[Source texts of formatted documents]
══════════════════════════════

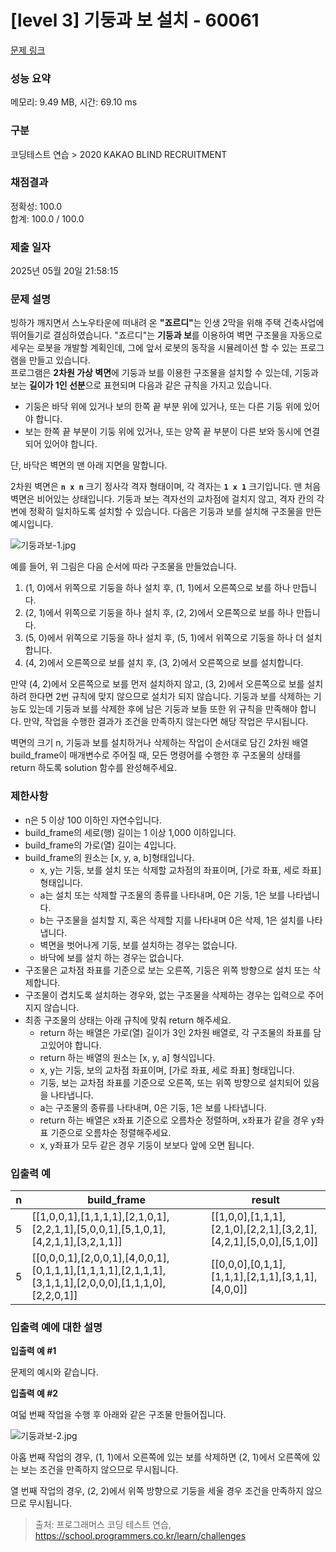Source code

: # [level 3] 기둥과 보 설치 - 60061 

[문제 링크](https://school.programmers.co.kr/learn/courses/30/lessons/60061) 

### 성능 요약

메모리: 9.49 MB, 시간: 69.10 ms

### 구분

코딩테스트 연습 > 2020 KAKAO BLIND RECRUITMENT

### 채점결과

정확성: 100.0<br/>합계: 100.0 / 100.0

### 제출 일자

2025년 05월 20일 21:58:15

### 문제 설명

<p>빙하가 깨지면서 스노우타운에 떠내려 온 <strong>"죠르디"</strong>는 인생 2막을 위해 주택 건축사업에 뛰어들기로 결심하였습니다. "죠르디"는 <strong>기둥과 보</strong>를 이용하여 벽면 구조물을 자동으로 세우는 로봇을 개발할 계획인데, 그에 앞서 로봇의 동작을 시뮬레이션 할 수 있는 프로그램을 만들고 있습니다.<br>
프로그램은 <strong>2차원 가상 벽면</strong>에 기둥과 보를 이용한 구조물을 설치할 수 있는데, 기둥과 보는 <strong>길이가 1인 선분</strong>으로 표현되며 다음과 같은 규칙을 가지고 있습니다.</p>

<ul>
<li>기둥은 바닥 위에 있거나 보의 한쪽 끝 부분 위에 있거나, 또는 다른 기둥 위에 있어야 합니다.</li>
<li>보는 한쪽 끝 부분이 기둥 위에 있거나, 또는 양쪽 끝 부분이 다른 보와 동시에 연결되어 있어야 합니다.</li>
</ul>

<p>단, 바닥은 벽면의 맨 아래 지면을 말합니다.</p>

<p>2차원 벽면은 <strong><code>n x n</code></strong> 크기 정사각 격자 형태이며, 각 격자는 <strong><code>1 x 1</code></strong> 크기입니다. 맨 처음 벽면은 비어있는 상태입니다. 기둥과 보는 격자선의 교차점에 걸치지 않고, 격자 칸의 각 변에 정확히 일치하도록 설치할 수 있습니다. 다음은 기둥과 보를 설치해 구조물을 만든 예시입니다.</p>

<p><img src="https://grepp-programmers.s3.amazonaws.com/files/production/c453630fa0/834b86e5-6fd0-4d3c-8023-7f853ea4301f.jpg" title="" alt="기둥과보-1.jpg"></p>

<p>예를 들어, 위 그림은 다음 순서에 따라 구조물을 만들었습니다.</p>

<ol>
<li>(1, 0)에서 위쪽으로 기둥을 하나 설치 후, (1, 1)에서 오른쪽으로 보를 하나 만듭니다.</li>
<li>(2, 1)에서 위쪽으로 기둥을 하나 설치 후, (2, 2)에서 오른쪽으로 보를 하나 만듭니다.</li>
<li>(5, 0)에서 위쪽으로 기둥을 하나 설치 후, (5, 1)에서 위쪽으로 기둥을 하나 더 설치합니다.</li>
<li>(4, 2)에서 오른쪽으로 보를 설치 후, (3, 2)에서 오른쪽으로 보를 설치합니다.</li>
</ol>

<p>만약 (4, 2)에서 오른쪽으로 보를 먼저 설치하지 않고, (3, 2)에서 오른쪽으로 보를 설치하려 한다면 2번 규칙에 맞지 않으므로 설치가 되지 않습니다. 기둥과 보를 삭제하는 기능도 있는데 기둥과 보를 삭제한 후에 남은 기둥과 보들 또한 위 규칙을 만족해야 합니다. 만약, 작업을 수행한 결과가 조건을 만족하지 않는다면 해당 작업은 무시됩니다.</p>

<p>벽면의 크기 n, 기둥과 보를 설치하거나 삭제하는 작업이 순서대로 담긴 2차원 배열 build_frame이 매개변수로 주어질 때, 모든 명령어를 수행한 후 구조물의 상태를 return 하도록 solution 함수를 완성해주세요.</p>

<h3>제한사항</h3>

<ul>
<li>n은 5 이상 100 이하인 자연수입니다.</li>
<li>build_frame의 세로(행) 길이는 1 이상 1,000 이하입니다.</li>
<li>build_frame의 가로(열) 길이는 4입니다.</li>
<li>build_frame의 원소는 [x, y, a, b]형태입니다.

<ul>
<li>x, y는 기둥, 보를 설치 또는 삭제할 교차점의 좌표이며, [가로 좌표, 세로 좌표] 형태입니다.</li>
<li>a는 설치 또는 삭제할 구조물의 종류를 나타내며, 0은 기둥, 1은 보를 나타냅니다.</li>
<li>b는 구조물을 설치할 지, 혹은 삭제할 지를 나타내며 0은 삭제, 1은 설치를 나타냅니다.</li>
<li>벽면을 벗어나게 기둥, 보를 설치하는 경우는 없습니다.</li>
<li>바닥에 보를 설치 하는 경우는 없습니다.</li>
</ul></li>
<li>구조물은 교차점 좌표를 기준으로 보는 오른쪽, 기둥은 위쪽 방향으로 설치 또는 삭제합니다.</li>
<li>구조물이 겹치도록 설치하는 경우와, 없는 구조물을 삭제하는 경우는 입력으로 주어지지 않습니다.</li>
<li>최종 구조물의 상태는 아래 규칙에 맞춰 return 해주세요.

<ul>
<li>return 하는 배열은 가로(열) 길이가 3인 2차원 배열로, 각 구조물의 좌표를 담고있어야 합니다.</li>
<li>return 하는 배열의 원소는 [x, y, a] 형식입니다.</li>
<li>x, y는 기둥, 보의 교차점 좌표이며, [가로 좌표, 세로 좌표] 형태입니다.</li>
<li>기둥, 보는 교차점 좌표를 기준으로 오른쪽, 또는 위쪽 방향으로 설치되어 있음을 나타냅니다.</li>
<li>a는 구조물의 종류를 나타내며, 0은 기둥, 1은 보를 나타냅니다.</li>
<li>return 하는 배열은 x좌표 기준으로 오름차순 정렬하며, x좌표가 같을 경우 y좌표 기준으로 오름차순 정렬해주세요.</li>
<li>x, y좌표가 모두 같은 경우 기둥이 보보다 앞에 오면 됩니다.</li>
</ul></li>
</ul>

<h3>입출력 예</h3>
<table class="table">
        <thead><tr>
<th>n</th>
<th>build_frame</th>
<th>result</th>
</tr>
</thead>
        <tbody><tr>
<td>5</td>
<td>[[1,0,0,1],[1,1,1,1],[2,1,0,1],[2,2,1,1],[5,0,0,1],[5,1,0,1],[4,2,1,1],[3,2,1,1]]</td>
<td>[[1,0,0],[1,1,1],[2,1,0],[2,2,1],[3,2,1],[4,2,1],[5,0,0],[5,1,0]]</td>
</tr>
<tr>
<td>5</td>
<td>[[0,0,0,1],[2,0,0,1],[4,0,0,1],[0,1,1,1],[1,1,1,1],[2,1,1,1],[3,1,1,1],[2,0,0,0],[1,1,1,0],[2,2,0,1]]</td>
<td>[[0,0,0],[0,1,1],[1,1,1],[2,1,1],[3,1,1],[4,0,0]]</td>
</tr>
</tbody>
      </table>
<h3>입출력 예에 대한 설명</h3>

<p><strong>입출력 예 #1</strong></p>

<p>문제의 예시와 같습니다.</p>

<p><strong>입출력 예 #2</strong></p>

<p>여덟 번째 작업을 수행 후 아래와 같은 구조물 만들어집니다.</p>

<p><img src="https://grepp-programmers.s3.amazonaws.com/files/production/e62b852aba/ff82828f-5d2c-43af-b734-2752a776a234.jpg" title="" alt="기둥과보-2.jpg"></p>

<p>아홉 번째 작업의 경우, (1, 1)에서 오른쪽에 있는 보를 삭제하면 (2, 1)에서 오른쪽에 있는 보는 조건을 만족하지 않으므로 무시됩니다.</p>

<p>열 번째 작업의 경우, (2, 2)에서 위쪽 방향으로 기둥을 세울 경우 조건을 만족하지 않으므로 무시됩니다.</p>


> 출처: 프로그래머스 코딩 테스트 연습, https://school.programmers.co.kr/learn/challenges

══════════════════════════════

» **WHAT THE EXERCISE ASKS**: Please reproduce the records above exactly and leave any picture behind.

» **RESULT OF THIS TASK**:
Source code

: # [level 3] 기둥과 보 설치 - 60061 

[문제 링크](https://school.programmers.co.kr/learn/courses/30/lessons/60061) 

### 성능 요약

메모리: 9.49 MB, 시간: 69.10 ms

### 구분

코딩테스트 연습 > 2020 KAKAO BLIND RECRUITMENT

### 채점결과

정확성: 100.0<br/>합계: 100.0 / 100.0

### 제출 일자

2025년 05월 20일 21:58:15

### 문제 설명

<p>빙하가 깨지면서 스노우타운에 떠내려 온 <strong>"죠르디"</strong>는 인생 2막을 위해 주택 건축사업에 뛰어들기로 결심하였습니다. "죠르디"는 <strong>기둥과 보</strong>를 이용하여 벽면 구조물을 자동으로 세우는 로봇을 개발할 계획인데, 그에 앞서 로봇의 동작을 시뮬레이션 할 수 있는 프로그램을 만들고 있습니다.<br>
프로그램은 <strong>2차원 가상 벽면</strong>에 기둥과 보를 이용한 구조물을 설치할 수 있는데, 기둥과 보는 <strong>길이가 1인 선분</strong>으로 표현되며 다음과 같은 규칙을 가지고 있습니다.</p>

<ul>
<li>기둥은 바닥 위에 있거나 보의 한쪽 끝 부분 위에 있거나, 또는 다른 기둥 위에 있어야 합니다.</li>
<li>보는 한쪽 끝 부분이 기둥 위에 있거나, 또는 양쪽 끝 부분이 다른 보와 동시에 연결되어 있어야 합니다.</li>
</ul>

<p>단, 바닥은 벽면의 맨 아래 지면을 말합니다.</p>

<p>2차원 벽면은 <strong><code>n x n</code></strong> 크기 정사각 격자 형태이며, 각 격자는 <strong><code>1 x 1</code></strong> 크기입니다. 맨 처음 벽면은 비어있는 상태입니다. 기둥과 보는 격자선의 교차점에 걸치지 않고, 격자 칸의 각 변에 정확히 일치하도록 설치할 수 있습니다. 다음은 기둥과 보를 설치해 구조물을 만든 예시입니다.</p>

<p><img src="https://grepp-programmers.s3.amazonaws.com/files/production/c453630fa0/834b86e5-6fd0-4d3c-8023-7f853ea4301f.jpg" title="" alt="기둥과보-1.jpg"></p>

<p>예를 들어, 위 그림은 다음 순서에 따라 구조물을 만들었습니다.</p>

<ol>
<li>(1, 0)에서 위쪽으로 기둥을 하나 설치 후, (1, 1)에서 오른쪽으로 보를 하나 만듭니다.</li>
<li>(2, 1)에서 위쪽으로 기둥을 하나 설치 후, (2, 2)에서 오른쪽으로 보를 하나 만듭니다.</li>
<li>(5, 0)에서 위쪽으로 기둥을 하나 설치 후, (5, 1)에서 위쪽으로 기둥을 하나 더 설치합니다.</li>
<li>(4, 2)에서 오른쪽으로 보를 설치 후, (3, 2)에서 오른쪽으로 보를 설치합니다.</li>
</ol>

<p>만약 (4, 2)에서 오른쪽으로 보를 먼저 설치하지 않고, (3, 2)에서 오른쪽으로 보를 설치하려 한다면 2번 규칙에 맞지 않으므로 설치가 되지 않습니다. 기둥과 보를 삭제하는 기능도 있는데 기둥과 보를 삭제한 후에 남은 기둥과 보들 또한 위 규칙을 만족해야 합니다. 만약, 작업을 수행한 결과가 조건을 만족하지 않는다면 해당 작업은 무시됩니다.</p>

<p>벽면의 크기 n, 기둥과 보를 설치하거나 삭제하는 작업이 순서대로 담긴 2차원 배열 build_frame이 매개변수로 주어질 때, 모든 명령어를 수행한 후 구조물의 상태를 return 하도록 solution 함수를 완성해주세요.</p>

<h3>제한사항</h3>

<ul>
<li>n은 5 이상 100 이하인 자연수입니다.</li>
<li>build_frame의 세로(행) 길이는 1 이상 1,000 이하입니다.</li>
<li>build_frame의 가로(열) 길이는 4입니다.</li>
<li>build_frame의 원소는 [x, y, a, b]형태입니다.

<ul>
<li>x, y는 기둥, 보를 설치 또는 삭제할 교차점의 좌표이며, [가로 좌표, 세로 좌표] 형태입니다.</li>
<li>a는 설치 또는 삭제할 구조물의 종류를 나타내며, 0은 기둥, 1은 보를 나타냅니다.</li>
<li>b는 구조물을 설치할 지, 혹은 삭제할 지를 나타내며 0은 삭제, 1은 설치를 나타냅니다.</li>
<li>벽면을 벗어나게 기둥, 보를 설치하는 경우는 없습니다.</li>
<li>바닥에 보를 설치 하는 경우는 없습니다.</li>
</ul></li>
<li>구조물은 교차점 좌표를 기준으로 보는 오른쪽, 기둥은 위쪽 방향으로 설치 또는 삭제합니다.</li>
<li>구조물이 겹치도록 설치하는 경우와, 없는 구조물을 삭제하는 경우는 입력으로 주어지지 않습니다.</li>
<li>최종 구조물의 상태는 아래 규칙에 맞춰 return 해주세요.

<ul>
<li>return 하는 배열은 가로(열) 길이가 3인 2차원 배열로, 각 구조물의 좌표를 담고있어야 합니다.</li>
<li>return 하는 배열의 원소는 [x, y, a] 형식입니다.</li>
<li>x, y는 기둥, 보의 교차점 좌표이며, [가로 좌표, 세로 좌표] 형태입니다.</li>
<li>기둥, 보는 교차점 좌표를 기준으로 오른쪽, 또는 위쪽 방향으로 설치되어 있음을 나타냅니다.</li>
<li>a는 구조물의 종류를 나타내며, 0은 기둥, 1은 보를 나타냅니다.</li>
<li>return 하는 배열은 x좌표 기준으로 오름차순 정렬하며, x좌표가 같을 경우 y좌표 기준으로 오름차순 정렬해주세요.</li>
<li>x, y좌표가 모두 같은 경우 기둥이 보보다 앞에 오면 됩니다.</li>
</ul></li>
</ul>

<h3>입출력 예</h3>
<table class="table">
        <thead><tr>
<th>n</th>
<th>build_frame</th>
<th>result</th>
</tr>
</thead>
        <tbody><tr>
<td>5</td>
<td>[[1,0,0,1],[1,1,1,1],[2,1,0,1],[2,2,1,1],[5,0,0,1],[5,1,0,1],[4,2,1,1],[3,2,1,1]]</td>
<td>[[1,0,0],[1,1,1],[2,1,0],[2,2,1],[3,2,1],[4,2,1],[5,0,0],[5,1,0]]</td>
</tr>
<tr>
<td>5</td>
<td>[[0,0,0,1],[2,0,0,1],[4,0,0,1],[0,1,1,1],[1,1,1,1],[2,1,1,1],[3,1,1,1],[2,0,0,0],[1,1,1,0],[2,2,0,1]]</td>
<td>[[0,0,0],[0,1,1],[1,1,1],[2,1,1],[3,1,1],[4,0,0]]</td>
</tr>
</tbody>
      </table>
<h3>입출력 예에 대한 설명</h3>

<p><strong>입출력 예 #1</strong></p>

<p>문제의 예시와 같습니다.</p>

<p><strong>입출력 예 #2</strong></p>

<p>여덟 번째 작업을 수행 후 아래와 같은 구조물 만들어집니다.</p>

<p><img src="https://grepp-programmers.s3.amazonaws.com/files/production/e62b852aba/ff82828f-5d2c-43af-b734-2752a776a234.jpg" title="" alt="기둥과보-2.jpg"></p>

<p>아홉 번째 작업의 경우, (1, 1)에서 오른쪽에 있는 보를 삭제하면 (2, 1)에서 오른쪽에 있는 보는 조건을 만족하지 않으므로 무시됩니다.</p>

<p>열 번째 작업의 경우, (2, 2)에서 위쪽 방향으로 기둥을 세울 경우 조건을 만족하지 않으므로 무시됩니다.</p>


> 출처: 프로그래머스 코딩 테스트 연습, https://school.programmers.co.kr/learn/challenges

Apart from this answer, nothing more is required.